There were also solutions to hand, he said, and listed values, technology, private capital and imagination as important counters. Fact-checking helps, although he noted that the people who consume fake news don’t look at fact-checking sites.
Stronger branding does not work as a stamp of authenticity, since it is easy to simulate brands; however, companies and organisations can use their weight as advertisers on the big platforms to effect change. When American consumer goods giant Procter & Gamble slashed its digital advertising budget, it didn’t hurt sales, he said. Investors can also engage with internet firms to get them to take their responsibilities more seriously.
But the real cure to killing off fake news begins in schools and at home, Kotkin said, with the teaching of the lesson that truth is many-sided and not universal.
“The only way to combat this is by teaching tolerance; we need it like oxygen,” he said.

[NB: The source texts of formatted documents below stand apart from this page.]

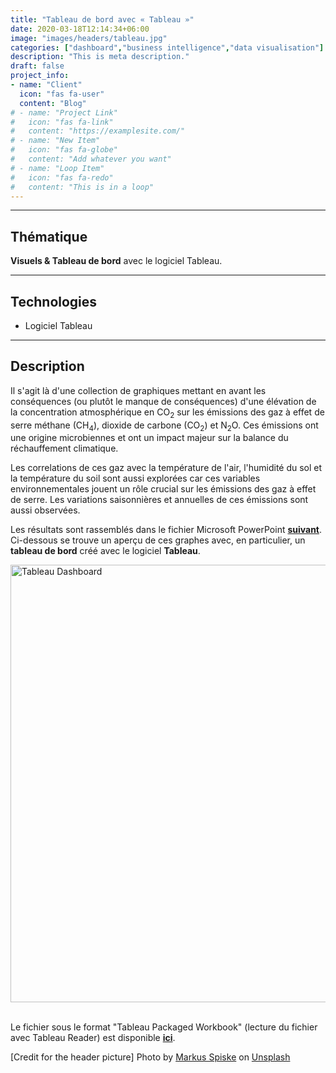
 ```yaml
---
title: "Tableau de bord avec « Tableau »"
date: 2020-03-18T12:14:34+06:00
image: "images/headers/tableau.jpg"
categories: ["dashboard","business intelligence","data visualisation"]
description: "This is meta description."
draft: false
project_info:
- name: "Client"
  icon: "fas fa-user"
  content: "Blog"
# - name: "Project Link"
#   icon: "fas fa-link"
#   content: "https://examplesite.com/"
# - name: "New Item"
#   icon: "fas fa-globe"
#   content: "Add whatever you want"
# - name: "Loop Item"
#   icon: "fas fa-redo"
#   content: "This is in a loop"
---
```


---

## Thématique

**Visuels & Tableau de bord** avec le logiciel Tableau.

---

## Technologies

- Logiciel Tableau

---

## Description

Il s'agit là d'une collection de graphiques mettant en avant les conséquences (ou plutôt le manque de conséquences) d'une élévation de la concentration atmosphérique en CO<sub>2</sub> sur les émissions des gaz à effet de serre méthane (CH<sub>4</sub>), dioxide de carbone (CO<sub>2</sub>) et N<sub>2</sub>O. Ces émissions ont une origine microbiennes et ont un impact majeur sur la balance du réchauffement climatique.  

Les correlations de ces gaz avec la température de l'air, l'humidité du sol et la température du soil sont aussi explorées car ces variables environnementales jouent un rôle crucial sur les émissions des gaz à effet de serre. Les variations saisonnières et annuelles de ces émissions sont aussi observées.

Les résultats sont rassemblés dans le fichier Microsoft PowerPoint [**suivant**](/documents/tableau_visuals.pptx "Tableau Visuals"). Ci-dessous se trouve un aperçu de ces graphes avec, en particulier, un **tableau de bord** créé avec le logiciel **Tableau**.

<img alt="Tableau Dashboard" width="700" src="/images/portfolio/tableau_dashboard.png">&nbsp;

Le fichier sous le format "Tableau Packaged Workbook" (lecture du fichier avec Tableau Reader) est disponible [**ici**](/documents/tableau_visuals.twbx "Tableau File").

<!-- credits -->
[Credit for the header picture] Photo by <a href="https://unsplash.com/@markusspiske?utm_source=unsplash&utm_medium=referral&utm_content=creditCopyText">Markus Spiske</a> on <a href="https://unsplash.com/s/photos/tableau?utm_source=unsplash&utm_medium=referral&utm_content=creditCopyText">Unsplash</a>
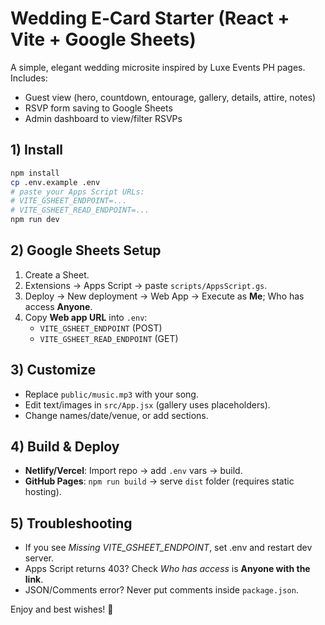 # Wedding E‑Card Starter (React + Vite + Google Sheets)

A simple, elegant wedding microsite inspired by Luxe Events PH pages.
Includes:
- Guest view (hero, countdown, entourage, gallery, details, attire, notes)
- RSVP form saving to Google Sheets
- Admin dashboard to view/filter RSVPs

## 1) Install
```bash
npm install
cp .env.example .env
# paste your Apps Script URLs:
# VITE_GSHEET_ENDPOINT=...
# VITE_GSHEET_READ_ENDPOINT=...
npm run dev
```

## 2) Google Sheets Setup
1. Create a Sheet.
2. Extensions → Apps Script → paste `scripts/AppsScript.gs`.
3. Deploy → New deployment → Web App → Execute as **Me**; Who has access **Anyone**.
4. Copy **Web app URL** into `.env`:
   - `VITE_GSHEET_ENDPOINT` (POST)
   - `VITE_GSHEET_READ_ENDPOINT` (GET)

## 3) Customize
- Replace `public/music.mp3` with your song.
- Edit text/images in `src/App.jsx` (gallery uses placeholders).
- Change names/date/venue, or add sections.

## 4) Build & Deploy
- **Netlify/Vercel**: Import repo → add `.env` vars → build.
- **GitHub Pages**: `npm run build` → serve `dist` folder (requires static hosting).

## 5) Troubleshooting
- If you see *Missing VITE_GSHEET_ENDPOINT*, set .env and restart dev server.
- Apps Script returns 403? Check *Who has access* is **Anyone with the link**.
- JSON/Comments error? Never put comments inside `package.json`.

Enjoy and best wishes! 💍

Technology is the problem, but it is also the solution – primarily Blockchain or distributed ledger technology. Blockchain’s ability to store data so that it can’t be changed or altered, in a chain visible to all, is a guarantee that data is genuine.
“This way, everyone has the same record of a transaction,” Kotkin explained.
The established internet giants publishing fake news and damaging the ability to know what is true and false were fighting to preserve the status quo by snuffing out any innovation that threatened them, Kotkin said. This manifested as “buying companies, buying ideas and putting them to bed,” he explained. But he argued that an “inflection point” would come that would allow the new technologies that help solve the problem to come to the fore. He likened it to a point in the hydrocarbon sector when the cost of investment would lead to an implosion and consign fossil fuels to the past.
“This is a model of how change could happen,” he said. “When will people start fleeing from the internet? They will go somewhere else when there is somewhere else to go.”